When reading the various STM32 blogs and forum posts etc, there seems to be a very common theme that the Arduino IDE and/or stm32duino only caters for the F0 and F1’s, I think that may of been the case for a long time, but more recently it seems ST are involved with stm32duino and it is now an official ST offering. All those older discussions are not doing the current efforts any favors as I too believed the Arduino IDE wouldn’t do the F3’s but it seems it does.
Once you install the STM core using the boards manager (much like the esp8266 add-on) at the bottom of the boards menu list you see this
it seems to do each of the Nucleo board ranges (32, 64 and 144 pin mcu’s), the Discovery boards and the more common “F1” or “Maple” (Pills?)
We have Nucleo-64 boards with a F303 fitted but it seems the Arduino caters for most if not all of them. Interesting it does seem to be missing any F2’s, no idea why that might be. I assume the WICED libs are provided by an Adafruit’s boards library or other party?

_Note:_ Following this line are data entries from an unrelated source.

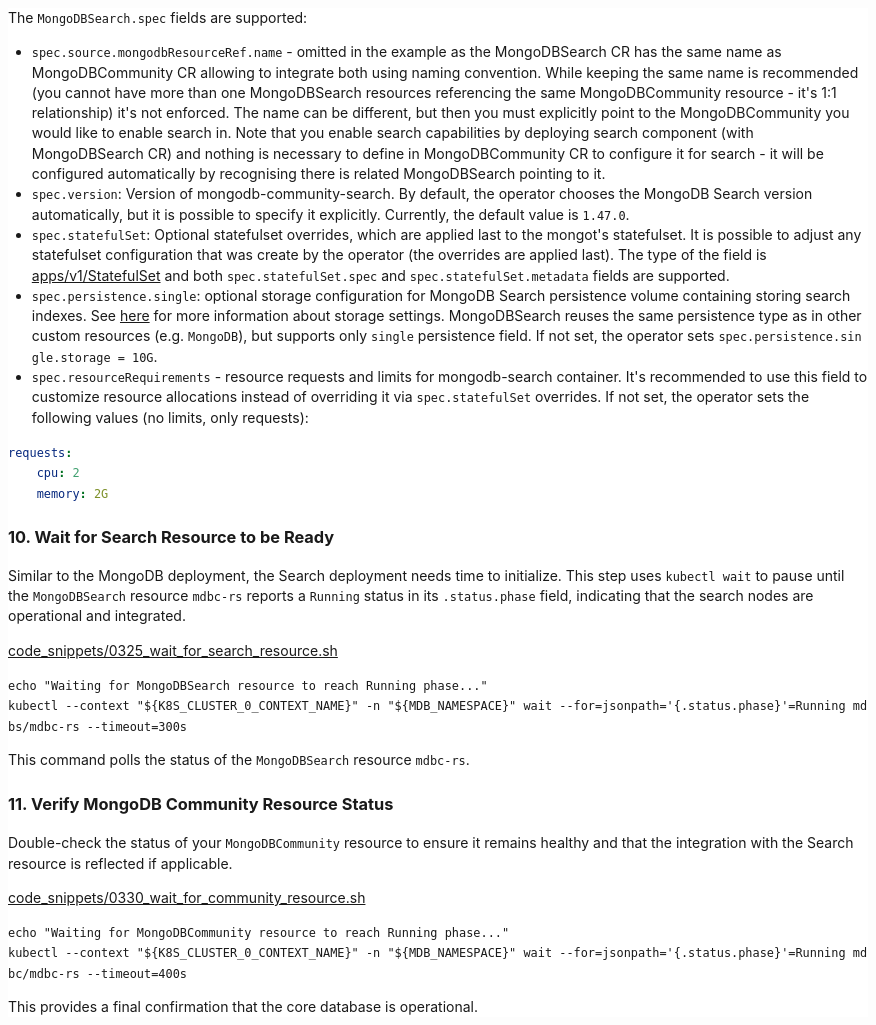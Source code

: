 The `MongoDBSearch.spec` fields are supported:
* `spec.source.mongodbResourceRef.name` - omitted in the example as the MongoDBSearch CR has the same name as MongoDBCommunity CR allowing to integrate both using naming convention. While keeping the same name is recommended (you cannot have more than one MongoDBSearch resources referencing the same MongoDBCommunity resource - it's 1:1 relationship) it's not enforced. The name can be different, but then you must explicitly point to the MongoDBCommunity you would like to enable search in. Note that you enable search capabilities by deploying search component (with MongoDBSearch CR) and nothing is necessary to define in MongoDBCommunity CR to configure it for search - it will be configured automatically by recognising there is related MongoDBSearch pointing to it.
* `spec.version`: Version of mongodb-community-search. By default, the operator chooses the MongoDB Search version automatically, but it is possible to specify it explicitly. Currently, the default value is `1.47.0`.
* `spec.statefulSet`: Optional statefulset overrides, which are applied last to the mongot's statefulset. It is possible to adjust any statefulset configuration that was create by the operator (the overrides are applied last). The type of the field is [apps/v1/StatefulSet](https://kubernetes.io/docs/reference/generated/kubernetes-api/v1.26/#statefulset-v1-apps) and both `spec.statefulSet.spec` and `spec.statefulSet.metadata` fields are supported.
* `spec.persistence.single`: optional storage configuration for MongoDB Search persistence volume containing storing search indexes. See [here](https://www.mongodb.com/docs/kubernetes/current/reference/k8s-operator-specification/#mongodb-setting-spec.podSpec.persistence.single) for more information about storage settings. MongoDBSearch reuses the same persistence type as in other custom resources (e.g. `MongoDB`), but supports only `single` persistence field. If not set, the operator sets `spec.persistence.single.storage = 10G`.
* `spec.resourceRequirements` - resource requests and limits for mongodb-search container. It's recommended to use this field to customize resource allocations instead of overriding it via `spec.statefulSet` overrides. If not set, the operator sets the following values (no limits, only requests):
```yaml
requests:
    cpu: 2
    memory: 2G
```

### 10. Wait for Search Resource to be Ready

Similar to the MongoDB deployment, the Search deployment needs time to initialize. This step uses `kubectl wait` to pause until the `MongoDBSearch` resource `mdbc-rs` reports a `Running` status in its `.status.phase` field, indicating that the search nodes are operational and integrated.

[code_snippets/0325_wait_for_search_resource.sh](code_snippets/0325_wait_for_search_resource.sh)
```shell copy
echo "Waiting for MongoDBSearch resource to reach Running phase..."
kubectl --context "${K8S_CLUSTER_0_CONTEXT_NAME}" -n "${MDB_NAMESPACE}" wait --for=jsonpath='{.status.phase}'=Running mdbs/mdbc-rs --timeout=300s
```
This command polls the status of the `MongoDBSearch` resource `mdbc-rs`.

### 11. Verify MongoDB Community Resource Status

Double-check the status of your `MongoDBCommunity` resource to ensure it remains healthy and that the integration with the Search resource is reflected if applicable.

[code_snippets/0330_wait_for_community_resource.sh](code_snippets/0330_wait_for_community_resource.sh)
```shell copy
echo "Waiting for MongoDBCommunity resource to reach Running phase..."
kubectl --context "${K8S_CLUSTER_0_CONTEXT_NAME}" -n "${MDB_NAMESPACE}" wait --for=jsonpath='{.status.phase}'=Running mdbc/mdbc-rs --timeout=400s
```
This provides a final confirmation that the core database is operational.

I cannot make any recommendation or vouch for any of this as I’m just starting out on a learning curve myself, but our resident STM guru @dBC has convinced us the way to go is to use the STM32cubeMX utility to configure the HW as there are so many registries and peripherals to play with on these mcu’s, and that gives you a base to add your code to, as yet I have not found this to be Arduino compatible as such (it may be?) but compiling and flashing is as easy as
cd myproject
make
cp build/myproject.bin /dev/ttyACM0
because all the nulceo boards have a on-board/snap-off STlink v2.1 programmer board (STM32F103C8T6 based) that presents itself as a storage device over USB that you you can drag and drop a bin file to (GUI desktop) and it just flashes itself, and for command line you just use cp
.
But the ST32cubeMX and drag’n’drop flash leave a bit of a gap between them that is where you write the code, as yet I’m unsure if that can be done in the Arduino IDE or if we can only use a text editor or visual code or atom etc.
For £10 quid for a 72MHz M4 with 4x12 bit adc’s capable of 5msps each or 18msps max overall for up to 22 channels and that includes a genuine (attached) STlink v2.1 programmer/debugger and postage.
https://uk.rs-online.com/web/p/processor-microcontroller-development-kits/8644009/?sra=pmpn
The other “IDE” option is platfomio, which does appear to have extensive libs for the STM range, but I cannot say what it’s like to use, I’ve not had much luck with it in the past, but today I did happen to test it could compile for a f303 on a Pi which it did do without problem. But it isn’t stricktly an IDE like the Arduino IDE is as such, it has plugins to use Atom or MS visual code editors, these you can of course use with the simple “make” option too.
See the STM32 Development for some more reading on the f303 or just the toolchains and utilities etc. I have no doubt there will be a lot more discussions on these.